Introduction

Data Standardizer provides implementations of various internationally recognised standards in data processing, covering topics ranging from languages to currencies and geographical entities. With strongly-typed enumerations for each standard (where applicable) or other targeted data types, you can represent these elements in your code such that errors with invalid values are minimised.

Supported target platforms include (modern) .Net and .Net Standard. Data Standardizer can be used in modern application software, but is also available as an option for older codebases that are being upgraded more gradually or may remain on older frameworks indefinitely.

Supporting the project

If you derive a commercial benefit from use of Data Standardizer or feel it otherwise adds value to your project, you are asked to please consider supporting the project. You can do this by becoming a GitHub sponsor to make a financial contribution. Data Standardizer is maintained and enhanced by @matthew25187 in his personal time and made available for free for all to use.

Getting Started

Installation

Data Standardizer is available as a series of packages from NuGet.org that can be linked to your existing projects. Available packages include:

Package	Description
DataStandardizer.Chronology	Supports the following standards: TZ Database Unix time DOS date & time
DataStandardizer.Core	Common types used to implement standards in the other packages.

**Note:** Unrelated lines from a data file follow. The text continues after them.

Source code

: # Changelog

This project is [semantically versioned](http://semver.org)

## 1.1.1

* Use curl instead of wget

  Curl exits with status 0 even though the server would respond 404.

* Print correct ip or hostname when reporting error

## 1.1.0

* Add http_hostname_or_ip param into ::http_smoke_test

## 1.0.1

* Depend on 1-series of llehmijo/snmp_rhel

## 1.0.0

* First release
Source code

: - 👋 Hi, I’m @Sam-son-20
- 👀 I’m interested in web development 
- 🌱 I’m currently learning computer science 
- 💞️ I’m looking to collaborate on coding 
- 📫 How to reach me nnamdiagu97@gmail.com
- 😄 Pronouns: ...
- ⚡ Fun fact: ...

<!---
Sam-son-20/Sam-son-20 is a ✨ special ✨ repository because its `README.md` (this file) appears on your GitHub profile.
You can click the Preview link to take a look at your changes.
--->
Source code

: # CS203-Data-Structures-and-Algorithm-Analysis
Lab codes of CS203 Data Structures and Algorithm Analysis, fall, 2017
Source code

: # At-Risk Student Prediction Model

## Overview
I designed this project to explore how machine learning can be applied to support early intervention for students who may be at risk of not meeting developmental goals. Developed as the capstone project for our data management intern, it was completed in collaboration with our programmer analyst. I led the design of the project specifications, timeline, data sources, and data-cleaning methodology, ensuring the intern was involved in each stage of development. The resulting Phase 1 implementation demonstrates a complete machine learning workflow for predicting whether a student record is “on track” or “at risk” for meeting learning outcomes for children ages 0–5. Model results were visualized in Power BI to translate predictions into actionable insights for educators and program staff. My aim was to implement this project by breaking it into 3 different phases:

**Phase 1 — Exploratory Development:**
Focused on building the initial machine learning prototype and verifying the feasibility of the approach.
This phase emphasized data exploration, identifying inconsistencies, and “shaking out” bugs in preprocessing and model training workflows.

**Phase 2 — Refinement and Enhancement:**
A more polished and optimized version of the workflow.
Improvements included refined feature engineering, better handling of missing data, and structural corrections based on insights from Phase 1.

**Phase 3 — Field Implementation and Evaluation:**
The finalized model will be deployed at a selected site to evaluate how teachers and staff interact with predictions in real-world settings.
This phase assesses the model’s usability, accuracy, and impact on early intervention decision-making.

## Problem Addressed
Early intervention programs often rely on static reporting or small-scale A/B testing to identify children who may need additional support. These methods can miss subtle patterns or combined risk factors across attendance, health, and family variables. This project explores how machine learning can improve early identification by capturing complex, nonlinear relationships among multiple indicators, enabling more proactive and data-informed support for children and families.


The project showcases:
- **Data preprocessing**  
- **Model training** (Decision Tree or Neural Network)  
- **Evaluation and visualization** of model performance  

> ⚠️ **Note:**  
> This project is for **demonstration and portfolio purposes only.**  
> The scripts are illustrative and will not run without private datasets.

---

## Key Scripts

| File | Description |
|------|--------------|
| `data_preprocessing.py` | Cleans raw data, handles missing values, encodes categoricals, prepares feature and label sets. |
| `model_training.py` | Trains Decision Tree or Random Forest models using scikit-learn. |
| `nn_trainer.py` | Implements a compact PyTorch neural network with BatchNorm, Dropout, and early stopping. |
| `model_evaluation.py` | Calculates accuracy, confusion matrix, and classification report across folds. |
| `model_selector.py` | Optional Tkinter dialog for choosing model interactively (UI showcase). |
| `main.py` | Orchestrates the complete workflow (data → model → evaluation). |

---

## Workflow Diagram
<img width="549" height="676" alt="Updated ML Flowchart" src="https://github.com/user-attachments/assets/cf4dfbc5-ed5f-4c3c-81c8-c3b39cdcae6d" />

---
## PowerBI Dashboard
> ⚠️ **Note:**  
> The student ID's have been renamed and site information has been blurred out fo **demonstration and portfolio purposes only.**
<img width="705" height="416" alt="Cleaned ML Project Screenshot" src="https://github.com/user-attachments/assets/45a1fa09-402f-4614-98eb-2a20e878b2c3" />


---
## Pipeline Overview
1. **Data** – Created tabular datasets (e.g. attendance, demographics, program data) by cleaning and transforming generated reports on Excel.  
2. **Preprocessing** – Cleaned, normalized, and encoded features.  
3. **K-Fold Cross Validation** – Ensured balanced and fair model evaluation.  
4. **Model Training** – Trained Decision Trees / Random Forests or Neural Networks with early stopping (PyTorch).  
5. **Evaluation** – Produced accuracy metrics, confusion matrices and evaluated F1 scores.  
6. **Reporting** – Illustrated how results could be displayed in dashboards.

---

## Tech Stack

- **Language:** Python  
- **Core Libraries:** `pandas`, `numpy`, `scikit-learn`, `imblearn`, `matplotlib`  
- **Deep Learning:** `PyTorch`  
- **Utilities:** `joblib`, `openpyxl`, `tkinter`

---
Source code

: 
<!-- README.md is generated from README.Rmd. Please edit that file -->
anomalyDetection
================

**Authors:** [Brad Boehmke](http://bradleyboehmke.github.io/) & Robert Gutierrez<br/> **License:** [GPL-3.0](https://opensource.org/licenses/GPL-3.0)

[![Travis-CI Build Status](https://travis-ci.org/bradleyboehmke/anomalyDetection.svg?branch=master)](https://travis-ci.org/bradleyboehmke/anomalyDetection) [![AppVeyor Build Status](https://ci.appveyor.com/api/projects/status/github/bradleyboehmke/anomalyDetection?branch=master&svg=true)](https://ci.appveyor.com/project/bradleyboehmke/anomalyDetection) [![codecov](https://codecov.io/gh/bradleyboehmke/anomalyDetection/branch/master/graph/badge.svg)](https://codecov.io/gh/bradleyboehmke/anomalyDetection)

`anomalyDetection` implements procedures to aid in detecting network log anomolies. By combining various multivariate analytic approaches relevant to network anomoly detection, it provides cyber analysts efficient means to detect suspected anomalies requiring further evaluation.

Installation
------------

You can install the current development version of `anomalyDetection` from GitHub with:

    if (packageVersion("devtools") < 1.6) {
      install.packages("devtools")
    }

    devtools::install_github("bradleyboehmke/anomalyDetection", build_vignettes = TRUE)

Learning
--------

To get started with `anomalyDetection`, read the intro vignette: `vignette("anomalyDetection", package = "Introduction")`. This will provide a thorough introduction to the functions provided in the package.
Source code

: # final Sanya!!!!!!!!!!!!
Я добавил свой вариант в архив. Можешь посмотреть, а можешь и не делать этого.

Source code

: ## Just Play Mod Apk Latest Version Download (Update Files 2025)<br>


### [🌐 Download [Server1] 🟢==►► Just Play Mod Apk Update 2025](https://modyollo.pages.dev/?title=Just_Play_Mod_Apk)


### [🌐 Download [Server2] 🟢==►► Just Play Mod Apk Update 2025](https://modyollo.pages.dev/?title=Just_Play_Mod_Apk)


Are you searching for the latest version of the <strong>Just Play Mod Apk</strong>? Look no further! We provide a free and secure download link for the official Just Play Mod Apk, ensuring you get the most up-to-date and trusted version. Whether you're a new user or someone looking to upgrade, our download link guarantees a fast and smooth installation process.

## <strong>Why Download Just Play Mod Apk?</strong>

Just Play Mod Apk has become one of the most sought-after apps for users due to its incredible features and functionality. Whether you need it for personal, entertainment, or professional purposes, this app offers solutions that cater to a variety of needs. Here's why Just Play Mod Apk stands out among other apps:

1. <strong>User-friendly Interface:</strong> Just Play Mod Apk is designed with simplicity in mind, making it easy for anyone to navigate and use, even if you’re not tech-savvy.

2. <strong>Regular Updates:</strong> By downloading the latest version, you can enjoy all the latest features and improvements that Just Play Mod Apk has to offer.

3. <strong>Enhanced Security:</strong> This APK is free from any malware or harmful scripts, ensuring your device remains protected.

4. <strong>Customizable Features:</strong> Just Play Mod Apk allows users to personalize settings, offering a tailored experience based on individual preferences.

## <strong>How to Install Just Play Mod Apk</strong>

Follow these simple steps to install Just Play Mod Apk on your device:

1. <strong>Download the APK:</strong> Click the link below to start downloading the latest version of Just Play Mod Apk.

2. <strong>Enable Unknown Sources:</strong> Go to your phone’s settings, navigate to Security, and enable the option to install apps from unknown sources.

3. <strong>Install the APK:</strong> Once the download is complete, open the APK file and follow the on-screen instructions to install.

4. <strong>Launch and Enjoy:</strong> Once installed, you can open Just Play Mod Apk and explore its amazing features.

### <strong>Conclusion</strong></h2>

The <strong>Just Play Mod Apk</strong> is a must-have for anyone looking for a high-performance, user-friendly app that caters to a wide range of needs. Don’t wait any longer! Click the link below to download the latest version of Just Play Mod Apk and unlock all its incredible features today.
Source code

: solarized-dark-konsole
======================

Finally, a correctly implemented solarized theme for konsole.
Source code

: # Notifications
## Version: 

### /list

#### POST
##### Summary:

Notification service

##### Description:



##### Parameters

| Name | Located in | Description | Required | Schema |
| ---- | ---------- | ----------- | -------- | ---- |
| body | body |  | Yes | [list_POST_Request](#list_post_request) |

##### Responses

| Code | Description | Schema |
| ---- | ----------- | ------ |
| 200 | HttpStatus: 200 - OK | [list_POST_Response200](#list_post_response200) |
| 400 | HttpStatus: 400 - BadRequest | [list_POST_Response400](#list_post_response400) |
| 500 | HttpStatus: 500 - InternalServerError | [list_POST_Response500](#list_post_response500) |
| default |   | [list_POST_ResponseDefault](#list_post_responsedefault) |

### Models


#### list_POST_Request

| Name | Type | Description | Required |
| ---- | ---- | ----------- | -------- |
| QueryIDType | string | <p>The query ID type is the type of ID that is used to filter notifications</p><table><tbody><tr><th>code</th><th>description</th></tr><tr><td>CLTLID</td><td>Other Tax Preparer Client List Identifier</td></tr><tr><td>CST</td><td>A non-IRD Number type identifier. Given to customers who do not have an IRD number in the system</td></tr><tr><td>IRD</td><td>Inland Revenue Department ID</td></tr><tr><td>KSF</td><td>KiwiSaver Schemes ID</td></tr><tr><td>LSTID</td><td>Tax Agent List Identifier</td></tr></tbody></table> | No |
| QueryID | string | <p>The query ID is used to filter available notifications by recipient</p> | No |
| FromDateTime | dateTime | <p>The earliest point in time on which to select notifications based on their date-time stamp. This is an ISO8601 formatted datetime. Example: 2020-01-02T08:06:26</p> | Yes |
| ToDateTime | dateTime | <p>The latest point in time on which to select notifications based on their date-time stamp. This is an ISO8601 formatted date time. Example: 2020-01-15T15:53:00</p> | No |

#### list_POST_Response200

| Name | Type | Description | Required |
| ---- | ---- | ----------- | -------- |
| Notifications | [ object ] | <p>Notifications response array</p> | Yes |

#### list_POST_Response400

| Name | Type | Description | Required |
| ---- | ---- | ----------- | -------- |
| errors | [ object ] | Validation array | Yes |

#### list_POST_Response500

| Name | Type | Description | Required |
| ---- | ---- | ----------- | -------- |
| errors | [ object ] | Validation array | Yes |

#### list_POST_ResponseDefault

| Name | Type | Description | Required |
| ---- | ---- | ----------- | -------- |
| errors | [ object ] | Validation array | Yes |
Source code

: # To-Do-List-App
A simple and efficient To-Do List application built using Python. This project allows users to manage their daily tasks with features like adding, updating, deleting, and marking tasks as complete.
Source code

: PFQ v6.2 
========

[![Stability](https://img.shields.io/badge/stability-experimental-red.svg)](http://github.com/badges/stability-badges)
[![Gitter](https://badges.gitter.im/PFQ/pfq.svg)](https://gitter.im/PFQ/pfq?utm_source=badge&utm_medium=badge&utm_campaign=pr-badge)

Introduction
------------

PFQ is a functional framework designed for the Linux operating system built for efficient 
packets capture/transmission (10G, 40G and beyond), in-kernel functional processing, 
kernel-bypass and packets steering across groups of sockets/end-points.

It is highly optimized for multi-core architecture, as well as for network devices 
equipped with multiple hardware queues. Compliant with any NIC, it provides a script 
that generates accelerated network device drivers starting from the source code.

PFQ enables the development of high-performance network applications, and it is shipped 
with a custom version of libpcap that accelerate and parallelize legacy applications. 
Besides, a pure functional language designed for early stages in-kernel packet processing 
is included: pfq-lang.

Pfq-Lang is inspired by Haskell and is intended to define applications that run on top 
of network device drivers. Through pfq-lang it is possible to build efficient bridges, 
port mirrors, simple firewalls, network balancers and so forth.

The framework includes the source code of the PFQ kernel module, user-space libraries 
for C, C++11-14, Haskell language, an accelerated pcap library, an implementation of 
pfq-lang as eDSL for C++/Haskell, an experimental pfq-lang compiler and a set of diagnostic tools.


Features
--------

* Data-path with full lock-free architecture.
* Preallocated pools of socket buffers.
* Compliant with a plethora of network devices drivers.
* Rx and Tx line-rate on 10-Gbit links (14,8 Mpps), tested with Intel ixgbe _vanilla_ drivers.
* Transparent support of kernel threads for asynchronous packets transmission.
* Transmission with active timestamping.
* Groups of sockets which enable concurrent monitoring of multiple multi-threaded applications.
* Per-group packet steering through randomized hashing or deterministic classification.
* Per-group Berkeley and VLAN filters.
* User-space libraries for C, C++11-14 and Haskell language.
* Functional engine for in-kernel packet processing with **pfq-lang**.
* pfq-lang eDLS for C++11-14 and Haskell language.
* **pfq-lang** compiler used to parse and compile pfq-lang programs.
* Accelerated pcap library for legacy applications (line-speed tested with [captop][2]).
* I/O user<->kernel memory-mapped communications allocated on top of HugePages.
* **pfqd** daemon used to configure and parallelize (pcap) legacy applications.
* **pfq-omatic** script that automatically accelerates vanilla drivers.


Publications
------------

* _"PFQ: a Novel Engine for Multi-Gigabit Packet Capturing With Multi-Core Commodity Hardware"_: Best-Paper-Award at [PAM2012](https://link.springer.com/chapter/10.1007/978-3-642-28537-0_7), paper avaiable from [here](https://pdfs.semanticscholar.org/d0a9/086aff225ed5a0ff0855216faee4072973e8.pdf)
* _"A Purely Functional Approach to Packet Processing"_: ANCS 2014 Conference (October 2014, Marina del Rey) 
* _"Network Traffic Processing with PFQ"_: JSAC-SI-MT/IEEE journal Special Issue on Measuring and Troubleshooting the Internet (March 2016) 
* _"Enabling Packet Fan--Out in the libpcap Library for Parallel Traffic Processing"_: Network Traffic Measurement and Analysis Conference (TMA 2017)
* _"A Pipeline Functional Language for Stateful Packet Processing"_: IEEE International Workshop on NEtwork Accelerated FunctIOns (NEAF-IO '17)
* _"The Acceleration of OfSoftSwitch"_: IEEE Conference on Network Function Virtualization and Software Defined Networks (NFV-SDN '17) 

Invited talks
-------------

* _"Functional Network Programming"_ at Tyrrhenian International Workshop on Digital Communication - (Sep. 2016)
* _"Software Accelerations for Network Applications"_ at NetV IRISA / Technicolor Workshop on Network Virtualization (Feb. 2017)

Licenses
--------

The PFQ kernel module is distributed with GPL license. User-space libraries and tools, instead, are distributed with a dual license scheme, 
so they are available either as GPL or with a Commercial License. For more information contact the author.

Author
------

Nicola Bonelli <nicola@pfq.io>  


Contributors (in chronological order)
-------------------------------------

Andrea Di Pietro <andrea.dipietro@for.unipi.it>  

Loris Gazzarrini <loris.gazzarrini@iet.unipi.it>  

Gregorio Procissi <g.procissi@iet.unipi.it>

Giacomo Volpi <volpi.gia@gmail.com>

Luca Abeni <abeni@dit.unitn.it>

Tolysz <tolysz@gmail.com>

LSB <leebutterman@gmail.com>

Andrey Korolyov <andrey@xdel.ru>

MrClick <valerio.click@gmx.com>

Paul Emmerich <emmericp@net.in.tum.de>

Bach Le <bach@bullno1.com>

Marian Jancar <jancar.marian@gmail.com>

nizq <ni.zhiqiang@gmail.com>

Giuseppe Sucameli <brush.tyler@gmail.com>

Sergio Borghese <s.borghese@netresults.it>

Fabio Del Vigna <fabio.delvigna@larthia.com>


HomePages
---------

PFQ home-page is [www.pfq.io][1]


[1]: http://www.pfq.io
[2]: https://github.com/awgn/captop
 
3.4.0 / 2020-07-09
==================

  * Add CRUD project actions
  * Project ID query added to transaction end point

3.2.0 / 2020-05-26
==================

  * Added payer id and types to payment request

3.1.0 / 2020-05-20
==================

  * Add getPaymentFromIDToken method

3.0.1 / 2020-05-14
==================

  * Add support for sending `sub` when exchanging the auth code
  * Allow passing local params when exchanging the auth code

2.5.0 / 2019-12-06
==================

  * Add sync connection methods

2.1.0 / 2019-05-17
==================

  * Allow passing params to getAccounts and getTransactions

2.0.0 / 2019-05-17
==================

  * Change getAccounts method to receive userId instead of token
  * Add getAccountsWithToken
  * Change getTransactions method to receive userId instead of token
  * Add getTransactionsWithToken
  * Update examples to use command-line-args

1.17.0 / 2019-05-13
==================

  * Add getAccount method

You should not need to link to this package directly.
DataStandardizer.File.CSV	Supports the following standards: RFC 4180, Common Format and MIME Type for Comma-Separated Values (CSV) Files
DataStandardizer.Geography	Supports the following standards: ISO 3166-1, Codes for the representation of names of countries and their subdivisions – Part 1: Country code ISO 3166-2, Codes for the representation of names of countries and their subdivisions – Part 2: Country subdivision code UN M49, Standard Country or Area Codes for Statistical Use (Series M, No. 49)
DataStandardizer.Language	Supports the following standards: ISO 639, Code for the representation of names of languages Part 1: Alpha-2 code Part 2: Alpha-3 code Part 3: Alpha-3 code for comprehensive coverage of languages Part 5: Alpha-3 code for language families and groups ISO 15924, Codes for the representation of names of scripts
DataStandardizer.LanguageTag	Supports the following standards: Best Current Practice (BCP) 47 for IETF language tags
DataStandardizer.Money	Supports the following standards: ISO 4217, Codes for the representation of currencies and funds Table A.1 – Current currency & funds code list Table A.2 – Current funds codes Table A.3 – List of codes for historic denominations of currencies & funds Money type, as described in Patterns of Enterprise Application Architecture by Martin Fowler

To use a particular standard in your application, find the corresponding package from the above list and add it as a dependency to your project. Instructions for doing so will depend on what development tooling you are using.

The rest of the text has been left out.